E in Italia? Alessandro Balducci, urbanista del Politecnico di Milano, per un anno assessore nella giunta Pisapia, ha avviato una ricerca insieme ad altre università (Piemonte orientale, Iuav di Venezia, Firenze, La Sapienza a Roma, Alghero, Federico II di Napoli, Palermo). Ne è nato un Atlante (www.postmetropoli.it) che mostra come, in maniera differente che altrove e con marcate diversità al suo interno, anche in Italia si assiste a un’espansione dell’urbano che non fa città (già dagli anni Novanta si parla di “città diffusa”, grazie agli studi di Francesco Indovina e Bernardo Secchi). «È però preoccupante», lamenta Balducci, «che una delle forme di governo più recenti di queste realtà, le aree metropolitane, sia completamente inadeguata. Pensiamo nel XXI secolo di governare con strumenti del XX secolo entro confini del XIX».

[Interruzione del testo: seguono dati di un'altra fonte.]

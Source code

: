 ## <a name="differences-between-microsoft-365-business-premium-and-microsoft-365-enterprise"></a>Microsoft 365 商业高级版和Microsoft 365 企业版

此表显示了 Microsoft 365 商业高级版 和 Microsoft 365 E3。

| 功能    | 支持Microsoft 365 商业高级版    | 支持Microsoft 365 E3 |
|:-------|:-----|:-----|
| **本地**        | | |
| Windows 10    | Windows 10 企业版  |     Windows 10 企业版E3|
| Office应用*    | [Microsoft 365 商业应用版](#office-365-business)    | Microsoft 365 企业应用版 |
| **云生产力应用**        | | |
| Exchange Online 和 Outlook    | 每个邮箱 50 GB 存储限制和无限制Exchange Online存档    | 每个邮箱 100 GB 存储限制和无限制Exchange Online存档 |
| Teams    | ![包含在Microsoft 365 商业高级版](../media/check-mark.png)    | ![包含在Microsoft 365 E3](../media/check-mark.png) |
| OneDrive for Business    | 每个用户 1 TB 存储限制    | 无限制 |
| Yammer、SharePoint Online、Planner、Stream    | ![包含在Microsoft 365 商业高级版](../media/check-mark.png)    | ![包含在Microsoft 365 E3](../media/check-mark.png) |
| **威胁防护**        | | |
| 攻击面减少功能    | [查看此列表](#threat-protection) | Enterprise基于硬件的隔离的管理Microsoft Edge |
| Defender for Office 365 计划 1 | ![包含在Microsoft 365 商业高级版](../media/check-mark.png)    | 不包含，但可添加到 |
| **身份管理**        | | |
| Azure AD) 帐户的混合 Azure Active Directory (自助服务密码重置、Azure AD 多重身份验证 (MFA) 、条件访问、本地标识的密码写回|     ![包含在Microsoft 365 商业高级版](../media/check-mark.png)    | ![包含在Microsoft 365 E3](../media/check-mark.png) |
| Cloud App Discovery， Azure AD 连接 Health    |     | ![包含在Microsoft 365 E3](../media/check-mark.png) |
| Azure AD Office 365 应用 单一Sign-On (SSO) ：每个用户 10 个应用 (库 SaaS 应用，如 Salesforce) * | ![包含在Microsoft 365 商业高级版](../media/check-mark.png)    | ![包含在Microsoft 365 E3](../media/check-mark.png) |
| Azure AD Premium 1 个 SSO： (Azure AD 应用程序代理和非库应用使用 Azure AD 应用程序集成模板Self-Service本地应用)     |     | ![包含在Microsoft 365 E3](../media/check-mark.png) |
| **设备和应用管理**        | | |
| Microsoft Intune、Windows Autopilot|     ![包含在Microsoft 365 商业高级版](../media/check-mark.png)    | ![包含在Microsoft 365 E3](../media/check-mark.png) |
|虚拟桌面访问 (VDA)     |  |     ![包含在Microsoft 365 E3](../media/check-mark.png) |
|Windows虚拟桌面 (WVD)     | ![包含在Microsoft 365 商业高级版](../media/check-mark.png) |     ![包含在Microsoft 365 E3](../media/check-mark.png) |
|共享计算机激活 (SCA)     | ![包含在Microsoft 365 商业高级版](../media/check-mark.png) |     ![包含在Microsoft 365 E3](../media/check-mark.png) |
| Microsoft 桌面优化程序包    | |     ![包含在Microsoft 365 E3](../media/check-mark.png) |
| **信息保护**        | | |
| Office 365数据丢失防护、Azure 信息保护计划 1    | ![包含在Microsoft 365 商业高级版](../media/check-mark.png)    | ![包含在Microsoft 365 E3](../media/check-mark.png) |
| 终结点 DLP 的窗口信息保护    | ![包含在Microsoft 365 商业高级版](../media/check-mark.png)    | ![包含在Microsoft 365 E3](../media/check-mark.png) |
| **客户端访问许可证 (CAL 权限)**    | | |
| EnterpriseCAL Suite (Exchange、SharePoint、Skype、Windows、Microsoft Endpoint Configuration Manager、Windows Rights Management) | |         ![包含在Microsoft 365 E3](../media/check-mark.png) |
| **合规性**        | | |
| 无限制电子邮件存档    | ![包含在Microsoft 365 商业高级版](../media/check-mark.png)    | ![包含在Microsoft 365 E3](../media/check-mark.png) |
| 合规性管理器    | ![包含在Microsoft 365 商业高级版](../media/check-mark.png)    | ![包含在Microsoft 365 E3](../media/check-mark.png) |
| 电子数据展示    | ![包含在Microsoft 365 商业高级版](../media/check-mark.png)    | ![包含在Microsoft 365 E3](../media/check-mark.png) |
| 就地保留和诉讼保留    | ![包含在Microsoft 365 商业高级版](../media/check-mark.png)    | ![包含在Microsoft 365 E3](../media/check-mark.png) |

Ma quali indicazioni fornisce l’Atlante? «Una condizione post- metropolitana caratterizza le regioni che hanno conosciuto una fase metropolitana in passato », spiega Balducci. «Penso a Milano e, in misura diversa, a Napoli. Qui l’urbanizzazione non si dirada a mano a mano che si esce dal centro e anche dalla periferia novecentesca, andando verso i nuovi insediamenti. Proliferano nuove centralità in luoghi periferici, e la popolazione è anziana, si riducono i componenti del nucleo familiare e c’è un forte incremento di immigrati, tutti fenomeni che fino a ieri avevano caratterizzato solo le aree centrali dei contesti metropolitani».

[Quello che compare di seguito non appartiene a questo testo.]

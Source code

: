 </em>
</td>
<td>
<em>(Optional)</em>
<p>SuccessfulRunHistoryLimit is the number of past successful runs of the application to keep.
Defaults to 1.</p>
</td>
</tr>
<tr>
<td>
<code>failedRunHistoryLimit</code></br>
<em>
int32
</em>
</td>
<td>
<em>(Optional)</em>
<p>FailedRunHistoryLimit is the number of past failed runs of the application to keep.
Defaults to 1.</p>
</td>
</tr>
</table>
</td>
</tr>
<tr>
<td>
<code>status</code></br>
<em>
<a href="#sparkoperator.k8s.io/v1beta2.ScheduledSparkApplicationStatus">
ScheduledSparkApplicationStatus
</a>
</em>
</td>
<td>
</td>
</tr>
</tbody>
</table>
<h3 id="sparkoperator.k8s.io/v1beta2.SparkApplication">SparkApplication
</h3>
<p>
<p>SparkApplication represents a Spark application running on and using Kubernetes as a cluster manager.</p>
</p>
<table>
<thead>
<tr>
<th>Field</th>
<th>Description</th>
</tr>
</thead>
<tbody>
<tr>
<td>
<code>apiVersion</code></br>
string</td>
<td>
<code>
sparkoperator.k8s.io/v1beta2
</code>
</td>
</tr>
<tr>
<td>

Diversa è la situazione in Veneto o in Toscana, dove, sostiene Balducci, «non c’è mai stata una fase metropolitana e prevale una forma “polinucleare”». Il Veneto è uno dei primi laboratori della “città diffusa”, con una crescita dissennata dell’edificato che ha saturato molti spazi, ora intasati di capannoni vuoti. Qui, ma anche in Toscana, le urbanizzazioni «attraversano i confini delle vecchie province», dice Balducci, «e non sono né Firenze né Venezia il fulcro intorno al quale ruotano le dinamiche territoriali».
Altra storia ancora è quella di Roma, messa a fuoco in un volume di saggi curato da Carlo Cellamare, docente alla Sapienza ( Fuori raccordo, Donzelli, pagg. 357, euro 34) che applica alla capitale il tema della post-metropoli. Una capitale in cui intorno al Grande raccordo anulare, il Sacro Gra indagato da Niccolò Bassetti e portato al cinema da Gianfranco Rosi, è cresciuta un’urbanizzazione che conta un milione di abitanti.
All’inverso di Milano o di Napoli, più ci si allontana dal centro più i nuovi insediamenti si diradano fino a toccare densità talmente basse da non essere più pertinenti a una dimensione di città. Una densità che non consente un decente livello dei servizi, in particolare del trasporto pubblico. Fallimentare è stato il tentativo di costruire nuovi centri direzionali. Mentre, ricorda Giovanni Caudo, urbanista di Roma 3 ed ex assessore con Marino, «in tutti i comuni della provincia di Roma e in quelle di Viterbo, Terni e L’Aquila, si sono trasferiti centinaia di migliaia di romani, creando un insediamento fatto di cerchi concentrici, attraversati da un pendolarismo quotidiano».
Non c’è città meno città di Roma, dove più di un terzo delle persone vive in una sommatoria di brandelli. E dove si registra un’altra delle condizioni analizzate da Brenner: l’aumento del disagio e delle diseguaglianze che producono conflitti e, appunto, insiste il sociologo, «la richiesta di un “diritto alla città” — una città come spazio comune, prodotta e condivisa da tutti, tendenzialmente più egualitaria e democratica. Per questo penso che il progetto di subordinare l’assetto urbano a una logica di puro profitto è sempre controverso e contraddittorio e incontra una crescente resistenza ».